Si nous décidions de redéfinir les règles en les adaptant à l’époque, nous pourrions nous dire que la vie ne commence pas seulement quand on a un travail stable, quand on construit une famille ou qu’on accède à la propriété. Toutes ces choses, nous finirons sans doute par les réaliser mais ça ne veut pas dire qu’en attendant, nous ne sommes pas vivants. Décidons que la vie commence autrement. La vie aujourd’hui, c’est aussi avoir 25 ans, un bac+5 en poche, vivre en colocation, remplir inlassablement à la fin de chaque mois sa déclaration de situation sur le site de Pôle Emploi ou galérer pour trouver un CDD de trois mois payé une misère. Notre erreur aussi, ce serait d’attendre que la société nous dise qu’elle a besoin de nous. Elle ne le dira pas. Dans le documentaire, une jeune femme se disait marquée par une phrase de Raymond Aubrac -tellement qu’elle en avait même oublié le prénom du résistant français mais pas son analyse si juste de la situation des jeunes. Ce dernier disait: “Ils savent que la société ne les attend pas. C’est grave, extrêmement grave.” Oui, ça l’est mais commençons sans elle. Et c’est elle qui finira par se sentir mal.

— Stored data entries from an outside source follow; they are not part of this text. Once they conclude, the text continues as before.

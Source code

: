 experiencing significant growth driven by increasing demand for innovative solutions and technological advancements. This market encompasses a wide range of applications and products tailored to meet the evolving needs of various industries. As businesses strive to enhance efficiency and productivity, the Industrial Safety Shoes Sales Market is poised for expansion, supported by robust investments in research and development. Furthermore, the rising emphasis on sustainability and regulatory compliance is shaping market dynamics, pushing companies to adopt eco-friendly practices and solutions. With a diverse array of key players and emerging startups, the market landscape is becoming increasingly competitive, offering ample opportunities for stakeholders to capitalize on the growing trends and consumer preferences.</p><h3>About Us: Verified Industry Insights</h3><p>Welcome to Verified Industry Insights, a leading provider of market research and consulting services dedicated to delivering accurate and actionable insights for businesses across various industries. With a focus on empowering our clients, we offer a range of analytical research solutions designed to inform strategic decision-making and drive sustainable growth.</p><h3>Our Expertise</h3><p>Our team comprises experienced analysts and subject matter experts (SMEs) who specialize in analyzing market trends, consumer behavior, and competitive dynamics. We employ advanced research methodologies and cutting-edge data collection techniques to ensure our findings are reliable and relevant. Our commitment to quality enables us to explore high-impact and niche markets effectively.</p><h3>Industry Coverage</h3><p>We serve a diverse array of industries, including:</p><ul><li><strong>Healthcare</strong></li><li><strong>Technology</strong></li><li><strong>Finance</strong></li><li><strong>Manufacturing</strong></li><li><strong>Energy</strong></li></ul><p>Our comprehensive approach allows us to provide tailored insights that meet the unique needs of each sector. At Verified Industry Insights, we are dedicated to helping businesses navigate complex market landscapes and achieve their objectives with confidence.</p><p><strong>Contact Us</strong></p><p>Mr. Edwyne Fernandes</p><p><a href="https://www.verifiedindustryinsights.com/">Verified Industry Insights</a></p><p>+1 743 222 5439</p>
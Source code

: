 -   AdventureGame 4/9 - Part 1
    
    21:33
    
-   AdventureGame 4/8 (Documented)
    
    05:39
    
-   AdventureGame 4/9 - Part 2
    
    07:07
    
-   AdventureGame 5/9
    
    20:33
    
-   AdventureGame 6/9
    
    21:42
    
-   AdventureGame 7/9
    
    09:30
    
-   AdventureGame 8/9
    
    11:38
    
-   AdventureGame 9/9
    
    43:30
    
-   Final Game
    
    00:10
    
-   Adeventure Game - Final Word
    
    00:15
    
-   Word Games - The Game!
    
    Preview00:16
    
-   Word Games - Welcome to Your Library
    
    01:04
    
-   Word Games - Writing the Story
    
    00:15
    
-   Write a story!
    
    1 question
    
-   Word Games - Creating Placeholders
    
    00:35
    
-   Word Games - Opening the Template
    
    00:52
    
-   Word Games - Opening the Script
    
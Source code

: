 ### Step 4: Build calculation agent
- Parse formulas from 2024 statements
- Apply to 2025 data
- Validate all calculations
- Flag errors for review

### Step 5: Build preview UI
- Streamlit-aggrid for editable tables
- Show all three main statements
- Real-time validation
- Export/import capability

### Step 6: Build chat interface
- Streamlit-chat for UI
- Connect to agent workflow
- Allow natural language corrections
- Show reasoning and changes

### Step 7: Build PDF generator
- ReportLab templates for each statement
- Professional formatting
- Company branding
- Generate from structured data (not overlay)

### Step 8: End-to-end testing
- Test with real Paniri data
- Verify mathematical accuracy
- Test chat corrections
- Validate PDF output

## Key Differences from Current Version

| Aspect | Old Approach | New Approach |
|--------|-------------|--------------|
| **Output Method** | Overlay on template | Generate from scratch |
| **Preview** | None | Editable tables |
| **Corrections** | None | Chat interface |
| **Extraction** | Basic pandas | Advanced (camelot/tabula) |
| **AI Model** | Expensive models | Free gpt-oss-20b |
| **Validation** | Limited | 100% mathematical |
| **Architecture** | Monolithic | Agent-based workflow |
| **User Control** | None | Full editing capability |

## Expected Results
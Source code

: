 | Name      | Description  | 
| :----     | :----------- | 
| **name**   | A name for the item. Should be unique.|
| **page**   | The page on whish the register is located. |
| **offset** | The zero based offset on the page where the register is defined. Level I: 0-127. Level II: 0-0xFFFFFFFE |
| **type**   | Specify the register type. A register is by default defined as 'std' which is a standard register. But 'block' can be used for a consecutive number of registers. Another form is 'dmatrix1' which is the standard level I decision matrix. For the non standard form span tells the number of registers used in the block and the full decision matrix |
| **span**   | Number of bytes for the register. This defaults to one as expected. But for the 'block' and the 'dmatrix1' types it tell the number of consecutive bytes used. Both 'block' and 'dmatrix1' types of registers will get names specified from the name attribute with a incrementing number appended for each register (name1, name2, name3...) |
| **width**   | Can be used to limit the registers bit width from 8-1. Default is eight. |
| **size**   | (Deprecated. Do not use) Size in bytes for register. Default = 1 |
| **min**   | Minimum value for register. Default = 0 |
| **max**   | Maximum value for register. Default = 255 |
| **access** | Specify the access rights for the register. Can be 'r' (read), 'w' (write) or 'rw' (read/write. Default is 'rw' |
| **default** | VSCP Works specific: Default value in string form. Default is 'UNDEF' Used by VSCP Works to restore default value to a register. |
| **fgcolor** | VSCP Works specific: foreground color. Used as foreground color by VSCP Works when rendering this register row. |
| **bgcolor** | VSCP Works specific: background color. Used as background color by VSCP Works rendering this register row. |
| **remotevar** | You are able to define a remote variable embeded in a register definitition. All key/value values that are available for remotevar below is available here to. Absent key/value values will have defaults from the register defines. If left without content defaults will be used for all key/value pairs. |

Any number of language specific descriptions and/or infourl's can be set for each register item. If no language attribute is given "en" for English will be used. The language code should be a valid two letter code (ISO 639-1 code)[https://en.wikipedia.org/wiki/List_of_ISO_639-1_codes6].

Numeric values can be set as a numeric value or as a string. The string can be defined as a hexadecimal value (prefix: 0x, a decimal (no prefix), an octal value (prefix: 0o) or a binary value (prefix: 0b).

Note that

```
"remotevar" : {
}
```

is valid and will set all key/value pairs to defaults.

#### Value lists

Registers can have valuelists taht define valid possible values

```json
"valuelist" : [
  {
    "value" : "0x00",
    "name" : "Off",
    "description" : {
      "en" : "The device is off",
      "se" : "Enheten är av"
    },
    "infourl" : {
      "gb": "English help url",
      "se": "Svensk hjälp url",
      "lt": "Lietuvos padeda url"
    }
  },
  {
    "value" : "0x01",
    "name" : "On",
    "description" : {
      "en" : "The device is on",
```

Car Aubrac disait aussi: “Dans une société, quand la confiance des jeunes disparaît, c’est l’élan vital de la société qui est en péril; si on ne rétablit pas cet élan vital, la société elle-même est en danger, la démocratie est en danger.” Alors laissons-là se démerder avec ses faux-pas qu’elle finira de toute façon par payer.
Soyons utopistes tout en étant lucides, faisons avec nos désillusions sans pour autant y laisser nos rêves et inventons un système D.
Soyons heureux aussi pour nos parents, ceux qui nous ont accompagnés depuis le début et qui supportent mal de nous voir sur le bord de la route. Position d’autant plus désagréable quand on sait qu’ils nous ont encouragés à faire ce que nous voulions et nous en ont donné les moyens lorsqu’ils le pouvaient. Ils affirment encore qu’ils assumeront leurs enfants tant que ce leur sera possible. Et même si parfois nous avons du mal à l’entendre, ils disent aussi qu’ils auraient voulu avoir notre vie. C’est l’ordre des choses. En revanche, ne doutons plus, nous, d’avoir une vie meilleure que la leur. Nous n’aurons pas la même. Elle sera différente mais pas nécessairement moins heureuse. Pour ça, continuons ce que nous avons commencé. Soyons utopistes tout en étant lucides, faisons avec nos désillusions sans pour autant y laisser nos rêves et inventons un système D, celui-là même que nous avons déjà mis en place, et que nous pourrions rebaptiser le système Y -notamment pour faire chier ceux qui en ont assez du terme “Génération Y” . Prenons notre mal en patience. Tirons nos cartes du jeu que la société nous a laissé et rebattons-les à notre manière. Ça devrait nous permettre de garder le sourire.